Aim of the exercise - Images are to be excluded from the copy, and the records below reproduced word for word.

Records from a collection:
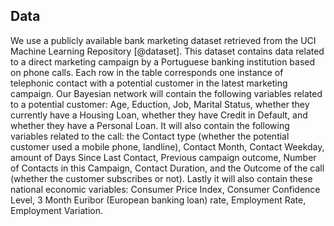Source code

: ## Data
We use a publicly available bank marketing dataset retrieved from the UCI
Machine Learning Repository [@dataset]. This dataset contains data related to a
direct marketing campaign by a Portuguese banking institution based on phone
calls. Each row in the table corresponds one instance of telephonic contact with
a potential customer in the latest marketing campaign. Our Bayesian network will
contain the following variables related to a potential customer: Age, Eduction,
Job, Marital Status, whether they currently have a Housing Loan, whether they
have Credit in Default, and whether they have a Personal Loan.  It will also
contain the following variables related to the call: the Contact type (whether
the potential customer used a mobile phone, landline), Contact Month, Contact
Weekday, amount of Days Since Last Contact, Previous campaign outcome, Number of
Contacts in this Campaign, Contact Duration, and the Outcome of the call
(whether the customer subscribes or not).  Lastly it will also contain these
national economic variables: Consumer Price Index, Consumer Confidence Level, 3
Month Euribor (European banking loan) rate, Employment Rate, Employment
Variation.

Expected answer -
Source code

: ## Data
We use a publicly available bank marketing dataset retrieved from the UCI
Machine Learning Repository [@dataset]. This dataset contains data related to a
direct marketing campaign by a Portuguese banking institution based on phone
calls. Each row in the table corresponds one instance of telephonic contact with
a potential customer in the latest marketing campaign. Our Bayesian network will
contain the following variables related to a potential customer: Age, Eduction,
Job, Marital Status, whether they currently have a Housing Loan, whether they
have Credit in Default, and whether they have a Personal Loan.  It will also
contain the following variables related to the call: the Contact type (whether
the potential customer used a mobile phone, landline), Contact Month, Contact
Weekday, amount of Days Since Last Contact, Previous campaign outcome, Number of
Contacts in this Campaign, Contact Duration, and the Outcome of the call
(whether the customer subscribes or not).  Lastly it will also contain these
national economic variables: Consumer Price Index, Consumer Confidence Level, 3
Month Euribor (European banking loan) rate, Employment Rate, Employment
Variation.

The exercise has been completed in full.